» GOAL OF THE EXERCISE
Pull out every line below that contains the word "proyecto".

[Dataset entries]
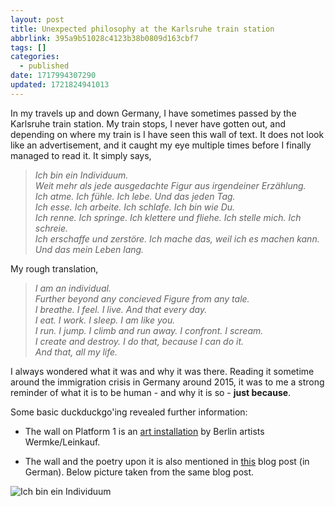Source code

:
 ```yaml
---
layout: post
title: Unexpected philosophy at the Karlsruhe train station
abbrlink: 395a9b51028c4123b38b0809d163cbf7
tags: []
categories:
  - published
date: 1717994307290
updated: 1721824941013
---
```


In my travels up and down Germany, I have sometimes passed by the Karlsruhe train station. My train stops, I never have gotten out, and depending on where my train is I have seen this wall of text. It does not look like an advertisement, and it caught my eye multiple times before I finally managed to read it. It simply says,

> *Ich bin ein Individuum.*\
> *Weit mehr als jede ausgedachte Figur aus irgendeiner Erzählung.*\
> *Ich atme. Ich fühle. Ich lebe. Und das jeden Tag.*\
> *Ich esse. Ich arbeite. Ich schlafe. Ich bin wie Du.*\
> *Ich renne. Ich springe. Ich klettere und fliehe. Ich stelle mich. Ich schreie.*\
> *Ich erschaffe und zerstöre. Ich mache das, weil ich es machen kann.*\
> *Und das mein Leben lang.*

My rough translation,

> *I am an individual.*\
> *Further beyond any concieved Figure from any tale.*\
> *I breathe. I feel. I live. And that every day.*\
> *I eat. I work. I sleep. I am like you.*\
> *I run. I jump. I climb and run away. I confront. I scream.*\
> *I create and destroy. I do that, because I can do it.*\
> *And that, all my life.*

I always wondered what it was and why it was there. Reading it sometime around the immigration crisis in Germany around 2015, it was to me a strong reminder of what it is to be human - and why it is so - **just because**.

Some basic duckduckgo'ing revealed further information:

- The wall on Platform 1 is an [art installation](https://m.karlsruhe.de/kunst/db/de/schriftbild.html/) by Berlin artists Wermke/Leinkauf.

- The wall and the poetry upon it is also mentioned in [this](http://stephan-teuber.de/unerwartete-poesie-beim-umsteigen) blog post (in German). Below picture taken from the same blog post.

![Ich bin ein Individuum](https://i.ibb.co/xDhwf9x/e2fdfb62d73d43ae81e122c34d2b6049.png)
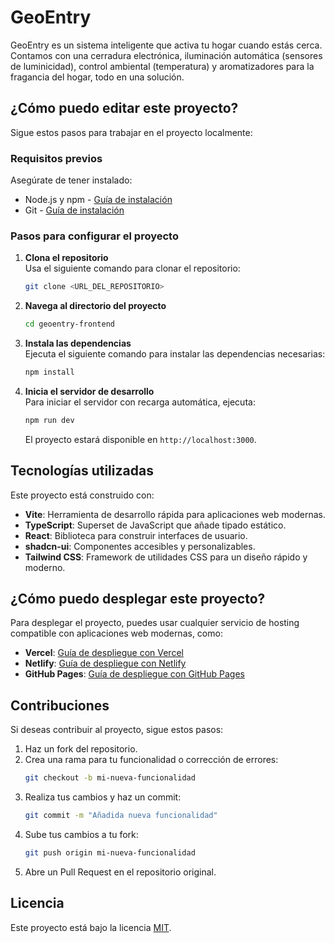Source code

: # GeoEntry

GeoEntry es un sistema inteligente que activa tu hogar cuando estás cerca. Contamos con una cerradura electrónica, iluminación automática (sensores de luminicidad), control ambiental (temperatura) y aromatizadores para la fragancia del hogar, todo en una solución.

## ¿Cómo puedo editar este proyecto?

Sigue estos pasos para trabajar en el proyecto localmente:

### Requisitos previos

Asegúrate de tener instalado:

- Node.js y npm - [Guía de instalación](https://nodejs.org/)
- Git - [Guía de instalación](https://git-scm.com/)

### Pasos para configurar el proyecto

1. **Clona el repositorio**  
   Usa el siguiente comando para clonar el repositorio:

   ```sh
   git clone <URL_DEL_REPOSITORIO>
   ```

2. **Navega al directorio del proyecto**  
   ```sh
   cd geoentry-frontend
   ```

3. **Instala las dependencias**  
   Ejecuta el siguiente comando para instalar las dependencias necesarias:

   ```sh
   npm install
   ```

4. **Inicia el servidor de desarrollo**  
   Para iniciar el servidor con recarga automática, ejecuta:

   ```sh
   npm run dev
   ```

   El proyecto estará disponible en `http://localhost:3000`.

## Tecnologías utilizadas

Este proyecto está construido con:

- **Vite**: Herramienta de desarrollo rápida para aplicaciones web modernas.
- **TypeScript**: Superset de JavaScript que añade tipado estático.
- **React**: Biblioteca para construir interfaces de usuario.
- **shadcn-ui**: Componentes accesibles y personalizables.
- **Tailwind CSS**: Framework de utilidades CSS para un diseño rápido y moderno.

## ¿Cómo puedo desplegar este proyecto?

Para desplegar el proyecto, puedes usar cualquier servicio de hosting compatible con aplicaciones web modernas, como:

- **Vercel**: [Guía de despliegue con Vercel](https://vercel.com/docs)
- **Netlify**: [Guía de despliegue con Netlify](https://docs.netlify.com/)
- **GitHub Pages**: [Guía de despliegue con GitHub Pages](https://pages.github.com/)

## Contribuciones

Si deseas contribuir al proyecto, sigue estos pasos:

1. Haz un fork del repositorio.
2. Crea una rama para tu funcionalidad o corrección de errores:  
   ```sh
   git checkout -b mi-nueva-funcionalidad
   ```
3. Realiza tus cambios y haz un commit:  
   ```sh
   git commit -m "Añadida nueva funcionalidad"
   ```
4. Sube tus cambios a tu fork:  
   ```sh
   git push origin mi-nueva-funcionalidad
   ```
5. Abre un Pull Request en el repositorio original.

## Licencia

Este proyecto está bajo la licencia [MIT](LICENSE).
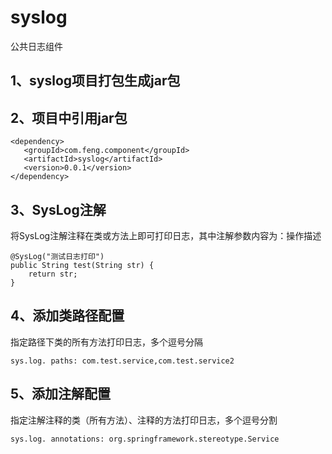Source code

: # syslog
公共日志组件

## 1、syslog项目打包生成jar包

## 2、项目中引用jar包
   ```
   <dependency>
      <groupId>com.feng.component</groupId>
      <artifactId>syslog</artifactId>
      <version>0.0.1</version>
   </dependency>
   ```
   
## 3、SysLog注解
将SysLog注解注释在类或方法上即可打印日志，其中注解参数内容为：操作描述
```
@SysLog("测试日志打印")
public String test(String str) {
    return str;
}
```

## 4、添加类路径配置
指定路径下类的所有方法打印日志，多个逗号分隔
```
sys.log. paths: com.test.service,com.test.service2
```
## 5、添加注解配置
指定注解注释的类（所有方法）、注释的方法打印日志，多个逗号分割
```
sys.log. annotations: org.springframework.stereotype.Service
```
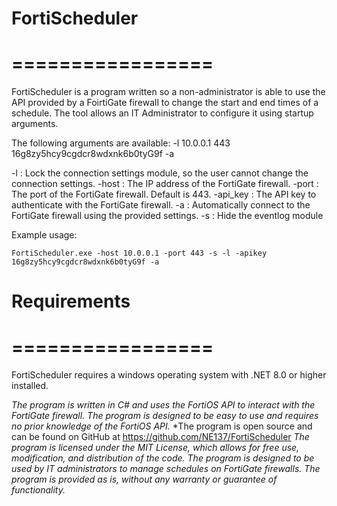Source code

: # FortiScheduler
# =================
FortiScheduler is a program written so a non-administrator is able to use the API provided by a FoirtiGate firewall to change the start and end times of a schedule.
The tool allows an IT Administrator to configure it using startup arguments.

The following arguments are available:
-l 10.0.0.1 443 16g8zy5hcy9cgdcr8wdxnk6b0tyG9f -a

-l : Lock the connection settings module, so the user cannot change the connection settings.
-host : The IP address of the FortiGate firewall.
-port : The port of the FortiGate firewall. Default is 443.
-api_key : The API key to authenticate with the FortiGate firewall.
-a : Automatically connect to the FortiGate firewall using the provided settings.
-s : Hide the eventlog module

Example usage:
```
FortiScheduler.exe -host 10.0.0.1 -port 443 -s -l -apikey 16g8zy5hcy9cgdcr8wdxnk6b0tyG9f -a
```

# Requirements
# =================
FortiScheduler requires a windows operating system with .NET 8.0 or higher installed.

*The program is written in C# and uses the FortiOS API to interact with the FortiGate firewall.*
*The program is designed to be easy to use and requires no prior knowledge of the FortiOS API.*
*The program is open source and can be found on GitHub at https://github.com/NE137/FortiScheduler
*The program is licensed under the MIT License, which allows for free use, modification, and distribution of the code.*
*The program is designed to be used by IT administrators to manage schedules on FortiGate firewalls.*
*The program is provided as is, without any warranty or guarantee of functionality.*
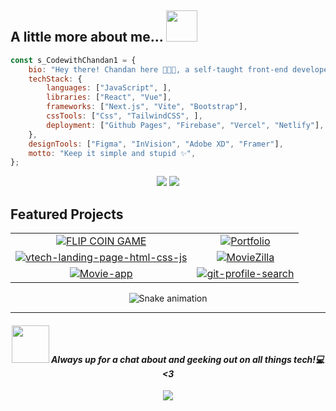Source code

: <h2>A little more about me...  <img src="https://media.giphy.com/media/v1.Y2lkPTc5MGI3NjExY2VqaGNoNTltb2hlczlpcWRua25rYnd4am9hZ2VsaXpwMnhxZHV1byZlcD12MV9pbnRlcm5hbF9naWZfYnlfaWQmY3Q9cw/WUlplcMpOCEmTGBtBW/giphy.gif" width="50"></h2>

```javascript
const s_CodewithChandan1 = {
    bio: "Hey there! Chandan here 👩🏻‍💻, a self-taught front-end developer passionate about UI/UX.",
    techStack: {
        languages: ["JavaScript", ],
        libraries: ["React", "Vue"],
        frameworks: ["Next.js", "Vite", "Bootstrap"],
        cssTools: ["Css", "TailwindCSS", ],
        deployment: ["Github Pages", "Firebase", "Vercel", "Netlify"],
    },
    designTools: ["Figma", "InVision", "Adobe XD", "Framer"],
    motto: "Keep it simple and stupid ✨",
};
```

<div align="center">

  ![](https://bad-apple-github-readme.vercel.app/api?show_bg=1&username=CodewithChandan1&theme=dracula&hide_border=true&show_icons=true&include_all_commits=true&count_private=false)
  ![](https://github-readme-stats.vercel.app/api/top-langs/?username=CodewithChandan1&langs_count=10&theme=dracula&hide_border=true&include_all_commits=true&count_private=true&layout=compact)

</div>

## Featured Projects
<div align="center">
<table>
  <tr>
    <td align="center">
      <a href="https://github.com/CodewithChandan1/flip-coin-game">
        <img src="https://github-readme-stats.vercel.app/api/pin/?username=CodewithChandan1&theme=dracula&hide_border=true&show_icons=true&repo=FLIP COIN GAME" alt="FLIP COIN GAME" />
      </a>
    </td>
    <td align="center">
      <a href="https://github.com/CodewithChandan1/dev_chandan_dev">
        <img src="https://github-readme-stats.vercel.app/api/pin/?username=CodewithChandan1&theme=dracula&hide_border=true&show_icons=true&repo=Portfolio" alt=" Portfolio " />
      </a>
    </td>
  </tr>
  <tr>
    <td align="center">
      <a href="https://github.com/CodewithChandan1/vtech-landing-page-html-css-js">
        <img src="https://github-readme-stats.vercel.app/api/pin/?username=CodewithChandan1&theme=dracula&hide_border=true&show_icons=true&repo=vtech-landing-page-html-css-js" alt="vtech-landing-page-html-css-js" />
      </a>
    </td>
    <td align="center">
      <a href="https://github.com/CodewithChandan1/MovieZilla">
        <img src="https://github-readme-stats.vercel.app/api/pin/?username=CodewithChandan1&theme=dracula&hide_border=true&show_icons=true&repo=MovieZilla" alt="MovieZilla" />
      </a>
    </td>
  </tr>
  <tr>
    <td align="center">
      <a href="https://github.com/CodewithChandan1/Movie-app">
        <img src="https://github-readme-stats.vercel.app/api/pin/?username=CodewithChandan1&theme=dracula&hide_border=true&show_icons=true&repo=Movie-app" alt="Movie-app" />
      </a>
    </td>
    <td align="center">
      <a href="https://github.com/CodewithChandan1/git-profile-search">
        <img src="https://github-readme-stats.vercel.app/api/pin/?username=CodewithChandan1&theme=dracula&hide_border=true&show_icons=true&repo=git-profile-search" alt="git-profile-search" />
      </a>
    </td>
  </tr>
</table>

</div>

<div align="center">

  ![Snake animation](https://github.com/CodewithChandan1/CodewithChandan1/blob/output/github-contribution-grid-snake-dark.svg)

  ---
  #### <img src="https://media.giphy.com/media/lGhBlBMIN2XsEteTN3/giphy.gif" width="60"> <em><b>Always up for a chat about and geeking out on all things tech!</b>💻<3</em>

  ![](https://komarev.com/ghpvc/?username=CodewithChandan1&color=blueviolet)

</div>
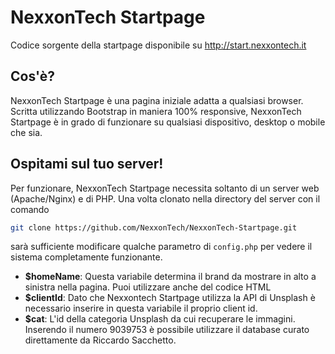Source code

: # NexxonTech Startpage
Codice sorgente della startpage disponibile su http://start.nexxontech.it

## Cos'è?
NexxonTech Startpage è una pagina iniziale adatta a qualsiasi browser.
Scritta utilizzando Bootstrap in maniera 100% responsive, NexxonTech Startpage è in grado di funzionare su qualsiasi dispositivo, desktop o mobile che sia.

## Ospitami sul tuo server!
Per funzionare, NexxonTech Startpage necessita soltanto di un server web (Apache/Nginx) e di PHP.
Una volta clonato nella directory del server con il comando
```sh
git clone https://github.com/NexxonTech/NexxonTech-Startpage.git
```
sarà sufficiente modificare qualche parametro di `config.php` per vedere il sistema completamente funzionante.
- **$homeName**: Questa variabile determina il brand da mostrare in alto a sinistra nella pagina. Puoi utilizzare anche del codice HTML
- **$clientId**: Dato che Nexxontech Startpage utilizza la API di Unsplash è necessario inserire in questa variabile il proprio client id.
- **$cat**: L'id della categoria Unsplash da cui recuperare le immagini. Inserendo il numero 9039753 è possibile utilizzare il database curato direttamente da Riccardo Sacchetto.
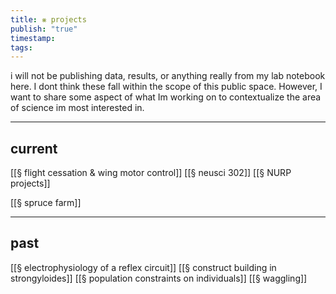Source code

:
 ```yaml
---
title: ⨳ projects
publish: "true"
timestamp: 
tags:
---
```

i will not be publishing data, results, or anything really from my lab notebook here. I dont think these fall within the scope of this public space. However, I want to share some aspect of what Im working on to contextualize the area of science im most interested in.

---
## current
[[§ flight cessation & wing motor control]]
[[§ neusci 302]]
[[§ NURP projects]]

[[§ spruce farm]]

---
## past
[[§ electrophysiology of a reflex circuit]] 
[[§ construct building in strongyloides]] 
[[§ population constraints on individuals]]
[[§ waggling]]

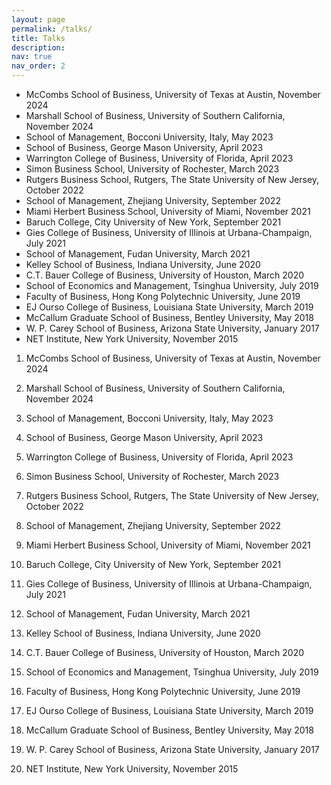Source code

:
 ```yaml
---
layout: page
permalink: /talks/
title: Talks
description: 
nav: true
nav_order: 2
---
```


<ul>
  <li>McCombs School of Business, University of Texas at Austin, November 2024</li>
  <li>Marshall School of Business, University of Southern California, November 2024</li>
  <li>School of Management, Bocconi University, Italy, May 2023</li>
  <li>School of Business, George Mason University, April 2023</li>
  <li>Warrington College of Business, University of Florida, April 2023</li>
  <li>Simon Business School, University of Rochester, March 2023</li>
  <li>Rutgers Business School, Rutgers, The State University of New Jersey, October 2022</li>
  <li>School of Management, Zhejiang University, September 2022</li>
  <li>Miami Herbert Business School, University of Miami, November 2021</li>
  <li>Baruch College, City University of New York, September 2021</li>
  <li>Gies College of Business, University of Illinois at Urbana-Champaign, July 2021</li>
  <li>School of Management, Fudan University, March 2021</li>
  <li>Kelley School of Business, Indiana University, June 2020</li>
  <li>C.T. Bauer College of Business, University of Houston, March 2020</li>
  <li>School of Economics and Management, Tsinghua University, July 2019</li>
  <li>Faculty of Business, Hong Kong Polytechnic University, June 2019</li>
  <li>EJ Ourso College of Business, Louisiana State University, March 2019</li>
  <li>McCallum Graduate School of Business, Bentley University, May 2018</li>
  <li>W. P. Carey School of Business, Arizona State University, January 2017</li>
  <li>NET Institute, New York University, November 2015</li>
</ul>

1. McCombs School of Business, University of Texas at Austin, November 2024

1. Marshall School of Business, University of Southern California, November 2024

1. School of Management, Bocconi University, Italy, May 2023

1. School of Business, George Mason University, April 2023

1. Warrington College of Business, University of Florida, April 2023

1. Simon Business School, University of Rochester, March 2023

1. Rutgers Business School, Rutgers, The State University of New Jersey, October 2022 

1. School of Management, Zhejiang University, September 2022

1. Miami Herbert Business School, University of Miami, November 2021

1. Baruch College, City University of New York, September 2021

1. Gies College of Business, University of Illinois at Urbana-Champaign, July 2021

1. School of Management, Fudan University, March 2021

1. Kelley School of Business, Indiana University, June 2020

1. C.T. Bauer College of Business, University of Houston, March 2020

1. School of Economics and Management, Tsinghua University, July 2019

1. Faculty of Business, Hong Kong Polytechnic University, June 2019

1. EJ Ourso College of Business, Louisiana State University, March 2019

1. McCallum Graduate School of Business, Bentley University, May 2018

1. W. P. Carey School of Business, Arizona State University, January 2017

1. NET Institute, New York University, November 2015
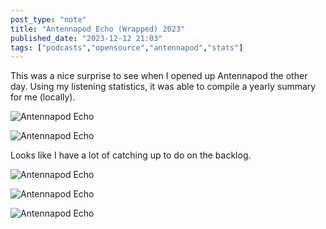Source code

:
```yaml
---
post_type: "note" 
title: "Antennapod Echo (Wrapped) 2023"
published_date: "2023-12-12 21:03"
tags: ["podcasts","opensource","antennapod","stats"]
---
```


This was a nice surprise to see when I opened up Antennapod the other day. Using my listening statistics, it was able to compile a yearly summary for me (locally). 

![Antennapod Echo](/images/feed/antennapod-wrapped-1.png)

![Antennapod Echo](/images/feed/antennapod-wrapped-2.png)

Looks like I have a lot of catching up to do on the backlog.

![Antennapod Echo](/images/feed/antennapod-wrapped-3.png)

![Antennapod Echo](/images/feed/antennapod-wrapped-4.png)

![Antennapod Echo](/images/feed/antennapod-wrapped-5.png)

» RESPONSE AREA
## ¿Cómo puedo editar este proyecto?
Sigue estos pasos para trabajar en el proyecto localmente:
### Pasos para configurar el proyecto
2. **Navega al directorio del proyecto**  
   El proyecto estará disponible en `http://localhost:3000`.
Este proyecto está construido con:
## ¿Cómo puedo desplegar este proyecto?
Para desplegar el proyecto, puedes usar cualquier servicio de hosting compatible con aplicaciones web modernas, como:
Si deseas contribuir al proyecto, sigue estos pasos:
Este proyecto está bajo la licencia [MIT](LICENSE).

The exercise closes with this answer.